My suggestion for the name of the goofy figure was "cancelled."

Mark in Okinawa


----------



## RMC (Aug 11, 2004)

what happened to the 1/350 RELIANT ?..............hmmmm
maybe RELIANT is the new star trek MYSTERY KIT ?...........hmmmm


----------



## irishtrek (Sep 17, 2005)

even though I too have no interest in a kit of the figure I went ahead and submitted and idea anyway, red neck scare crow.


----------



## Proper2 (Dec 8, 2010)

My only interest is the NCC-1701/7, not on any of those lists.


----------



## Shaw (Jan 9, 2005)

Jamie said:


> 3) What length is the K’t’inga (choose one)
> 
> A) 214m
> 
> B) 349m


There are times when I realize that numbers don't actually register in people's heads when it comes to size. Beyond the fact that there is no reason to think that the K’t’inga class was 349 meters long, that pushes the 1/537th scale kit to somewhere between 1/850th and 1/875th scale. But seeing as they are considering a 1/350th scale kit, lets compare it to the Refit and TOS Enterprise models in relative sizes...








At 349 meters, we're looking at a model over 39 inches long that dwarfs the 1/350 Refit Enterprise.

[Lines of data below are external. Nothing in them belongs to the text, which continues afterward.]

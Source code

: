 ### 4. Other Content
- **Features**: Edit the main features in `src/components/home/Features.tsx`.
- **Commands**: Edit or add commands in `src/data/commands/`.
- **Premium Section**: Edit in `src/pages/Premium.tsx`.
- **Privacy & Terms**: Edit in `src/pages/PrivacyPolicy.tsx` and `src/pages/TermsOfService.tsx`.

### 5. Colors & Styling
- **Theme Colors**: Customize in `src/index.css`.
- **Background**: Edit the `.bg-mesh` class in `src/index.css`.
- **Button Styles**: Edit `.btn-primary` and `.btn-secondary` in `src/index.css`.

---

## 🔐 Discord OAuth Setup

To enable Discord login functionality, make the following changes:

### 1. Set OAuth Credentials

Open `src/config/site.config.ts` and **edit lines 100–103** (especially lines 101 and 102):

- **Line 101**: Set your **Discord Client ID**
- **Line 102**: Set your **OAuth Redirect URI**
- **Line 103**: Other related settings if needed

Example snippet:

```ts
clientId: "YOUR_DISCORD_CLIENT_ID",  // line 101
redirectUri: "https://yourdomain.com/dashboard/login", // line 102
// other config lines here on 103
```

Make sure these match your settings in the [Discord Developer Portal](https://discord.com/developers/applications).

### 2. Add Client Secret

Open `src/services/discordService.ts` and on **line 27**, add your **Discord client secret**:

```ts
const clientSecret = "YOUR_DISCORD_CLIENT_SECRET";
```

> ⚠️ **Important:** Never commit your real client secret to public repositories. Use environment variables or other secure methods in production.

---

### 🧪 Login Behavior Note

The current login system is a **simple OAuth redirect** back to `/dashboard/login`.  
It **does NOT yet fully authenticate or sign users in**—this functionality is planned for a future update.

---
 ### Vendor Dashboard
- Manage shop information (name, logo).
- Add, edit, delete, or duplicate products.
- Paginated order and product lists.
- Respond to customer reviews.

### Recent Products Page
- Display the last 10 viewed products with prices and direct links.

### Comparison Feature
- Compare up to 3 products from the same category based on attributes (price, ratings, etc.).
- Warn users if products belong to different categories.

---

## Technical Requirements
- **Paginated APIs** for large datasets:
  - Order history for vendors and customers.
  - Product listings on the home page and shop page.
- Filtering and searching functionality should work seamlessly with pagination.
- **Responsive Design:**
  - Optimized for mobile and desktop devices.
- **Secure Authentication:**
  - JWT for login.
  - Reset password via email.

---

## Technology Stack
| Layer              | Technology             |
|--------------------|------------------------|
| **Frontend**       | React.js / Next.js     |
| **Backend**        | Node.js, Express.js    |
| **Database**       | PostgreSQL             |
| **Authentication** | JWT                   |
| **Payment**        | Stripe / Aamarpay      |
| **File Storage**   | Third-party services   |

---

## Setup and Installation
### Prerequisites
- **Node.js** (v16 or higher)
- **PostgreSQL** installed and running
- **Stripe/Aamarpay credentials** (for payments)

I'm guessing that Jamie didn't look at the 1/537 kit or do a relative size comparison before throwing that question in the mix.


----------



## Richard Baker (Aug 8, 2006)

Both Klingon ships look out of size compared to the diagrams I remember from the TOS 'Making of Star Trek' book - what they showed I think would be almost between those two options.


----------



## Shaw (Jan 9, 2005)

That is a good point, lets just drop that TMoST comparison graphic (scaled to the TOS Enterprise) on top of the existing one...








Which also gives us a size reference for a 1/350 TOS Klingon battle cruiser.


----------



## edge10 (Oct 19, 2013)

214 Meters puts a 1/350 kit right at 24". 

According to StarshipModeler the Refit is 34".


----------



## Opus Penguin (Apr 19, 2004)

Shaw said:


> There are times when I realize that numbers don't actually register in people's heads when it comes to size. Beyond the fact that there is no reason to think that the K’t’inga class was 349 meters long, that pushes the 1/537th scale kit to somewhere between 1/850th and 1/875th scale. But seeing as they are considering a 1/350th scale kit, lets compare it to the Refit and TOS Enterprise models in relative sizes...
> 
> 
> 
> ...


The 214m (and the figure I voted for) I believe is more accurate. IIRC the D7 is actually larger than the K'Tinga and the K'Tinga was always smaller than the Refit. The larger scale is way to big in my opinion.


----------



## SUNGOD (Jan 20, 2006)

I have a hard time believing the D7 is supposed to be bigger than the K'Tinga.


----------



## StarCruiser (Sep 28, 1999)

First idea to get out of your head is that the K'Tinga is a "refit" of the D7 - it's not. It's a different ship built on the same style as the D7.

Second, the Klingon ships are pure warships, little crew comfort and little in the way of science equipment. They can be smaller and still be a serious threat...


----------



## ClubTepes (Jul 31, 2002)

SUNGOD said:


> I have a hard time believing the D7 is supposed to be bigger than the K'Tinga.


No its true.

A D-7 is 223 or 226 (I forget) meters long.

From day 1, the K'tinga has always been 214 meters long (as depicted in the TMP blueprints).

I'm curious where this larger (349m) number came from and why.

I agree with Shaw, that a lot of people just can't visualize what the numbers mean in terms of relative size.

Shaw, I hope you posted this on the Collector model forum, so that everyone can see it?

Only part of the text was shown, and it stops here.